# Accidentally formatted my D: Drive.



## Shockey Rai (Jun 22, 2013)

I accidentally formatted my computer's D: Drive while i was using Wii Backup Manager when i meant to format one of my External Hard Drives. (My Computer's main Drive is C: )
Is it bad that my D: Drive got formatted by accident?

My laptop computer is a Compaq Presario CQ57-2299WM Notebook PC


----------



## AshleyAshes (Jun 22, 2013)

The data is recoverable, assuming you haven't started writing new files to the hard drive.  All those 1s and 0's on the HDD were not refreshed into an endless row of meaningless 0's, because that actually takes HOURS.  The efficient way is used instead, the formatting puts new file system info at the start and end of the partition, then marks everything in between as deleted, but nothing is actually written over until new files are written to those physical locations on the hard drive.  Meaning, if you formatted your drive, then left it the heck alone, everything is pretty easily recoverable.

http://www.runtime.org/data-recovery-software.htm

GetDataBack ACTUALLY WORKS on drives that have been reformatted or erased files, so long as you didn't overwrite the drive with new stuff later or 'zero' the disk.  However, as there's no table from the old file system as to where the files were on the drive, it will need to scan the disk bit by bit and figure out what's there.  THEN it'll need a DIFFERNET drive to move the recovered files to.

Good luck.


----------



## Sparklepaws (Jun 22, 2013)

When I saw this thread's title, I read it as "I accidentally formatted my unhappy face drive".

The unhappy face drive shouldn't be a problem if it's formatted, but that really depends on what you were using it for in the first place (or at all).
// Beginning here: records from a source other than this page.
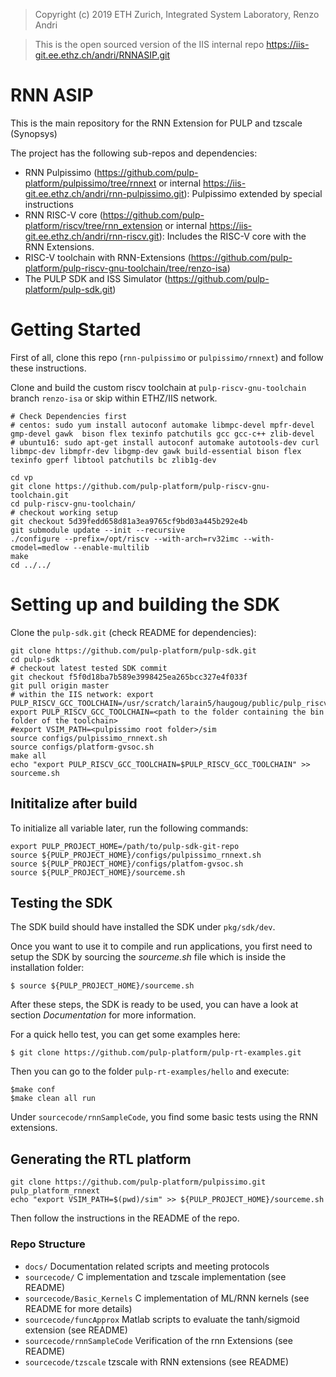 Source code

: > Copyright (c) 2019 ETH Zurich, Integrated System Laboratory, Renzo Andri 

> This is the open sourced version of the IIS internal repo https://iis-git.ee.ethz.ch/andri/RNNASIP.git 


# RNN ASIP
This is the main repository for the RNN Extension for PULP and tzscale (Synopsys)

The project has the following sub-repos and dependencies:

- RNN Pulpissimo (https://github.com/pulp-platform/pulpissimo/tree/rnnext or internal https://iis-git.ee.ethz.ch/andri/rnn-pulpissimo.git): Pulpissimo extended by special instructions
- RNN RISC-V core (https://github.com/pulp-platform/riscv/tree/rnn_extension or internal https://iis-git.ee.ethz.ch/andri/rnn-riscv.git): Includes the RISC-V core with the RNN Extensions.
- RISC-V toolchain with RNN-Extensions (https://github.com/pulp-platform/pulp-riscv-gnu-toolchain/tree/renzo-isa)
- The PULP SDK and ISS Simulator (https://github.com/pulp-platform/pulp-sdk.git)

# Getting Started

First of all, clone this repo (`rnn-pulpissimo` or `pulpissimo/rnnext`) and follow these instructions.

Clone and build the custom riscv toolchain at `pulp-riscv-gnu-toolchain` branch `renzo-isa` or skip within ETHZ/IIS network.
```
# Check Dependencies first
# centos: sudo yum install autoconf automake libmpc-devel mpfr-devel gmp-devel gawk  bison flex texinfo patchutils gcc gcc-c++ zlib-devel
# ubuntu16: sudo apt-get install autoconf automake autotools-dev curl libmpc-dev libmpfr-dev libgmp-dev gawk build-essential bison flex texinfo gperf libtool patchutils bc zlib1g-dev

cd vp
git clone https://github.com/pulp-platform/pulp-riscv-gnu-toolchain.git
cd pulp-riscv-gnu-toolchain/
# checkout working setup
git checkout 5d39fedd658d81a3ea9765cf9bd03a445b292e4b
git submodule update --init --recursive
./configure --prefix=/opt/riscv --with-arch=rv32imc --with-cmodel=medlow --enable-multilib
make
cd ../../
```
# Setting up and building the SDK
Clone the `pulp-sdk.git` (check README for dependencies):

```
git clone https://github.com/pulp-platform/pulp-sdk.git
cd pulp-sdk
# checkout latest tested SDK commit
git checkout f5f0d18ba7b589e3998425ea265bcc327e4f033f
git pull origin master
# within the IIS network: export PULP_RISCV_GCC_TOOLCHAIN=/usr/scratch/larain5/haugoug/public/pulp_riscv_gcc_renzo.3/
export PULP_RISCV_GCC_TOOLCHAIN=<path to the folder containing the bin folder of the toolchain>
#export VSIM_PATH=<pulpissimo root folder>/sim 
source configs/pulpissimo_rnnext.sh
source configs/platform-gvsoc.sh 
make all
echo "export PULP_RISCV_GCC_TOOLCHAIN=$PULP_RISCV_GCC_TOOLCHAIN" >> sourceme.sh
```

## Inititalize after build
To initialize all variable later, run the following commands:
```
export PULP_PROJECT_HOME=/path/to/pulp-sdk-git-repo
source ${PULP_PROJECT_HOME}/configs/pulpissimo_rnnext.sh
source ${PULP_PROJECT_HOME}/configs/platfom-gvsoc.sh
source ${PULP_PROJECT_HOME}/sourceme.sh
```

## Testing the SDK

The SDK build should have installed the SDK under `pkg/sdk/dev`.

Once you want to use it to compile and run applications, you first need to setup the SDK by sourcing the *sourceme.sh* file which is inside the installation folder:

    $ source ${PULP_PROJECT_HOME}/sourceme.sh

After these steps, the SDK is ready to be used, you can have a look at section *Documentation* for more information.

For a quick hello test, you can get some examples here:

    $ git clone https://github.com/pulp-platform/pulp-rt-examples.git

Then you can go to the folder `pulp-rt-examples/hello` and execute:

    $make conf 
    $make clean all run

Under ```sourcecode/rnnSampleCode```, you find some basic tests using the RNN extensions.

## Generating the RTL platform
```
git clone https://github.com/pulp-platform/pulpissimo.git pulp_platform_rnnext
echo "export VSIM_PATH=$(pwd)/sim" >> ${PULP_PROJECT_HOME}/sourceme.sh
```
Then follow the instructions in the README of the repo.

### Repo Structure

- `docs/` Documentation related scripts and meeting protocols
- `sourcecode/` C implementation and tzscale implementation (see README)
- `sourcecode/Basic_Kernels` C implementation of ML/RNN kernels (see README for more details)
- `sourcecode/funcApprox` Matlab scripts to evaluate the tanh/sigmoid extension (see README)
- `sourcecode/rnnSampleCode` Verification of the rnn Extensions (see README)
- `sourcecode/tzscale` tzscale with RNN extensions (see README)
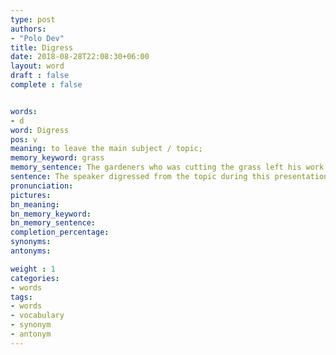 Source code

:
 ```yaml
---
type: post
authors:
- "Polo Dev"
title: Digress
date: 2018-08-28T22:08:30+06:00
layout: word
draft : false
complete : false


words:
- d
word: Digress
pos: v
meaning: to leave the main subject / topic;
memory_keyword: grass
memory_sentence: The gardeners who was cutting the grass left his work when he saw a beautiful girl passing by the garden.
sentence: The speaker digressed from the topic during this presentation.
pronunciation:
pictures:
bn_meaning:
bn_memory_keyword:
bn_memory_sentence:
completion_percentage:
synonyms:
antonyms:

weight : 1
categories:
- words
tags:
- words
- vocabulary
- synonym
- antonym
---
```

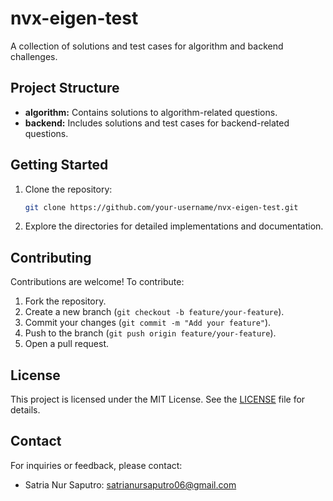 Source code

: # nvx-eigen-test

A collection of solutions and test cases for algorithm and backend challenges.

## Project Structure

- **algorithm:** Contains solutions to algorithm-related questions.
- **backend:** Includes solutions and test cases for backend-related questions.

## Getting Started

1. Clone the repository:
    ```bash
    git clone https://github.com/your-username/nvx-eigen-test.git
    ```
2. Explore the directories for detailed implementations and documentation.

## Contributing

Contributions are welcome! To contribute:

1. Fork the repository.
2. Create a new branch (`git checkout -b feature/your-feature`).
3. Commit your changes (`git commit -m "Add your feature"`).
4. Push to the branch (`git push origin feature/your-feature`).
5. Open a pull request.

## License

This project is licensed under the MIT License. See the [LICENSE](https://opensource.org/license/mit) file for details.

## Contact

For inquiries or feedback, please contact:

- Satria Nur Saputro: [satrianursaputro06@gmail.com](mailto:satrianursaputro06@gmail.com)


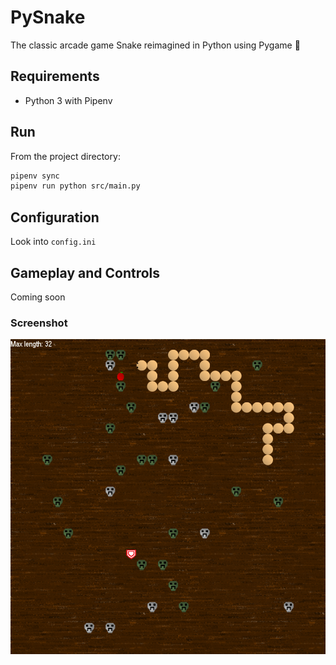 # PySnake

The classic arcade game Snake reimagined in Python using Pygame 🐍

## Requirements

- Python 3 with Pipenv

## Run

From the project directory:

```bash
pipenv sync
pipenv run python src/main.py
```

## Configuration

Look into `config.ini`

## Gameplay and Controls

Coming soon

### Screenshot

![](img/screenshot.png)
You can still recover data with the right know-how, as Ashley said.


----------



## Runefox (Jun 22, 2013)

The D: drive is difficult to call as to what its function was, since it wouldn't be a standard drive. Usually, on a Compaq / HP (or other OEM computer), this would have been the recovery partition. Assuming you have your recovery already backed up onto DVD's, this is a non-issue, but if not, you may want to unformat that drive using something like EaseUS Partition Recovery (free).


----------